*Task instructions*: Pick out the lines below with "uninstall" and list them.

Items from a dataset:

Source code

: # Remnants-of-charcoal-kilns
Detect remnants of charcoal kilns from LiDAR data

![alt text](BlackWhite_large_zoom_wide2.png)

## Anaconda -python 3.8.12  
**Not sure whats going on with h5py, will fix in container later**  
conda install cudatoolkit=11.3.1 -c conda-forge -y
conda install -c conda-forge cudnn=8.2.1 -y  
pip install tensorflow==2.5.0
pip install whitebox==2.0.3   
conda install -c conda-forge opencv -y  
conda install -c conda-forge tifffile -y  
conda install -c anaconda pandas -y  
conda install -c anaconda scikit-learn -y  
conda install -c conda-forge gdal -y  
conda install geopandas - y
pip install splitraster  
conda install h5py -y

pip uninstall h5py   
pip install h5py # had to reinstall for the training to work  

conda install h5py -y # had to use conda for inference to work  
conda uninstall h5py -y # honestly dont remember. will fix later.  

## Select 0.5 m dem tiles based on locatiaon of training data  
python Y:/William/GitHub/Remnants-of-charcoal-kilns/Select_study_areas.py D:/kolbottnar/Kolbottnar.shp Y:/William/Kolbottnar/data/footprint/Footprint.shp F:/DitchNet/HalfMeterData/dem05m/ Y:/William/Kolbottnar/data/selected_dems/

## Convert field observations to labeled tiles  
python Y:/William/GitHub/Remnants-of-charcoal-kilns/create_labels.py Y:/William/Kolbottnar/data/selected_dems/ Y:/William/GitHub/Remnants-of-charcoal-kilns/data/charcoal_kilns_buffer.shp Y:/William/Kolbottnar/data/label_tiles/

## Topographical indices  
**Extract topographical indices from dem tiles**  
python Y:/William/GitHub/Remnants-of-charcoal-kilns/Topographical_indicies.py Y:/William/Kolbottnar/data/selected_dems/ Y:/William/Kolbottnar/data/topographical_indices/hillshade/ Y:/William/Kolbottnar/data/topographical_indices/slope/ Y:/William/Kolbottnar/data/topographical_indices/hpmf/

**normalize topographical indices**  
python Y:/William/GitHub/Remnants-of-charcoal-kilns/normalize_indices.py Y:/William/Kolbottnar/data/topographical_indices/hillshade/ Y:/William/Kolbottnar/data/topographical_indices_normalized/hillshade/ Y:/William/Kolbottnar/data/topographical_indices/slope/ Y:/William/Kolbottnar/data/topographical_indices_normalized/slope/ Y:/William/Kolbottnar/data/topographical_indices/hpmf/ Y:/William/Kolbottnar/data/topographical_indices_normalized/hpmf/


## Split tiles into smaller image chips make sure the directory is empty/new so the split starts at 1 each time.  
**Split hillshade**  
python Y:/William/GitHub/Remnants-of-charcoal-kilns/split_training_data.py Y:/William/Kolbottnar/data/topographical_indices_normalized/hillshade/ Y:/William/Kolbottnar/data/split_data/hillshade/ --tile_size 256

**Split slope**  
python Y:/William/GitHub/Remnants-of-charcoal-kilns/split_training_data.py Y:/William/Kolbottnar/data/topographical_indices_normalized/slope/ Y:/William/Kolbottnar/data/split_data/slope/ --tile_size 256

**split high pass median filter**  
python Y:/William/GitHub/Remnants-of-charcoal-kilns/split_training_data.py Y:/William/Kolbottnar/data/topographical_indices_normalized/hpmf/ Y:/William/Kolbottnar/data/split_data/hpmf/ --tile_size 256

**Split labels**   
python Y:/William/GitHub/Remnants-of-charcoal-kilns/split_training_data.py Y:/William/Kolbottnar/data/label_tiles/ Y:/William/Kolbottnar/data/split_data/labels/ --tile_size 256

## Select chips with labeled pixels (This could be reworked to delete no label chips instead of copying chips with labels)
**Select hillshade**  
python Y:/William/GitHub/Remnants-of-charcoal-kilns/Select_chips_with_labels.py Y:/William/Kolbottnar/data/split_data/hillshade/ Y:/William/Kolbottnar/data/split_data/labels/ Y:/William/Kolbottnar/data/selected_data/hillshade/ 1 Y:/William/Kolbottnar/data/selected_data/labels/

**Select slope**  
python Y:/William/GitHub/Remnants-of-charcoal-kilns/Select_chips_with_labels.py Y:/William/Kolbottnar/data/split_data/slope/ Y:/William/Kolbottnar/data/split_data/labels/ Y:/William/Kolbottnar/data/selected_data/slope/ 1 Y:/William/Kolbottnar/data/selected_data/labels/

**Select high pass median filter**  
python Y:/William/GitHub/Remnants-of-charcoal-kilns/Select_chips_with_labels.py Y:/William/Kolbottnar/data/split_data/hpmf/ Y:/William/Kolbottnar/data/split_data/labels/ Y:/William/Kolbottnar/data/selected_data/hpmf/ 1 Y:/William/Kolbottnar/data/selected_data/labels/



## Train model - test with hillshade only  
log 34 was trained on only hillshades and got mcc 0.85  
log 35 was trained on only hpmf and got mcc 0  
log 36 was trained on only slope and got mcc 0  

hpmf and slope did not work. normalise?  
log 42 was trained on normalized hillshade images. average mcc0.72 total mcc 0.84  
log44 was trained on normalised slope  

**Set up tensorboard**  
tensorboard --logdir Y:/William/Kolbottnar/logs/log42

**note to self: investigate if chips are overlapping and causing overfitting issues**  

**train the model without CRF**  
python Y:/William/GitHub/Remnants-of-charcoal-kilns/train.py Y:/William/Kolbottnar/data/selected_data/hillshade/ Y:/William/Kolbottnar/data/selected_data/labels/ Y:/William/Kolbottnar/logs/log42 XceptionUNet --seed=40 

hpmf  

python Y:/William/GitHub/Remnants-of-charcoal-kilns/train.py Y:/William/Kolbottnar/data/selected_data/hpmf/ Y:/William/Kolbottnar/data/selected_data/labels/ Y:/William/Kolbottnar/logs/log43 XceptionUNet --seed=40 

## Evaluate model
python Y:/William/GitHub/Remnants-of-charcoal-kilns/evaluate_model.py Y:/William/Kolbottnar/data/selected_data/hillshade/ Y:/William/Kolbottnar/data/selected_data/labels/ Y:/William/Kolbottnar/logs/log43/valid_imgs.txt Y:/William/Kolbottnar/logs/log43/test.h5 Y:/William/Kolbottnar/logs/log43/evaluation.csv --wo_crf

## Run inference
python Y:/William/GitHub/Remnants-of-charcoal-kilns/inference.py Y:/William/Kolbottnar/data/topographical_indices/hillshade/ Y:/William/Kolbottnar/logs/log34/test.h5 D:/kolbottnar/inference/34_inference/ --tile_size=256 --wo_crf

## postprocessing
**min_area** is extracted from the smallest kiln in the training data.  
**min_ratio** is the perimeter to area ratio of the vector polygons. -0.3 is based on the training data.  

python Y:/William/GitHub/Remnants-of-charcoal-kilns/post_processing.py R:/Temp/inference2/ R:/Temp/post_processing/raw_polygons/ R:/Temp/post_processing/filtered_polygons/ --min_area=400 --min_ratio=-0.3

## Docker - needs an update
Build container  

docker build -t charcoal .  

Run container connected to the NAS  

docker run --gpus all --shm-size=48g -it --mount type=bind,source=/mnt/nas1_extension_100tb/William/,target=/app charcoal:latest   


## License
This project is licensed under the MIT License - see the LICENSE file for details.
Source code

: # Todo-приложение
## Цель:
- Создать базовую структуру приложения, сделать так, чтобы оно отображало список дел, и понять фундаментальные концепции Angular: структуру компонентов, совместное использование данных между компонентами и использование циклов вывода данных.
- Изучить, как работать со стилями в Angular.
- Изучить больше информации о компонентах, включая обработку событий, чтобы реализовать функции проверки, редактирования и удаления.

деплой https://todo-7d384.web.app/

*Solution to this task*:
pip uninstall h5py   
conda uninstall h5py -y # honestly dont remember. will fix later.  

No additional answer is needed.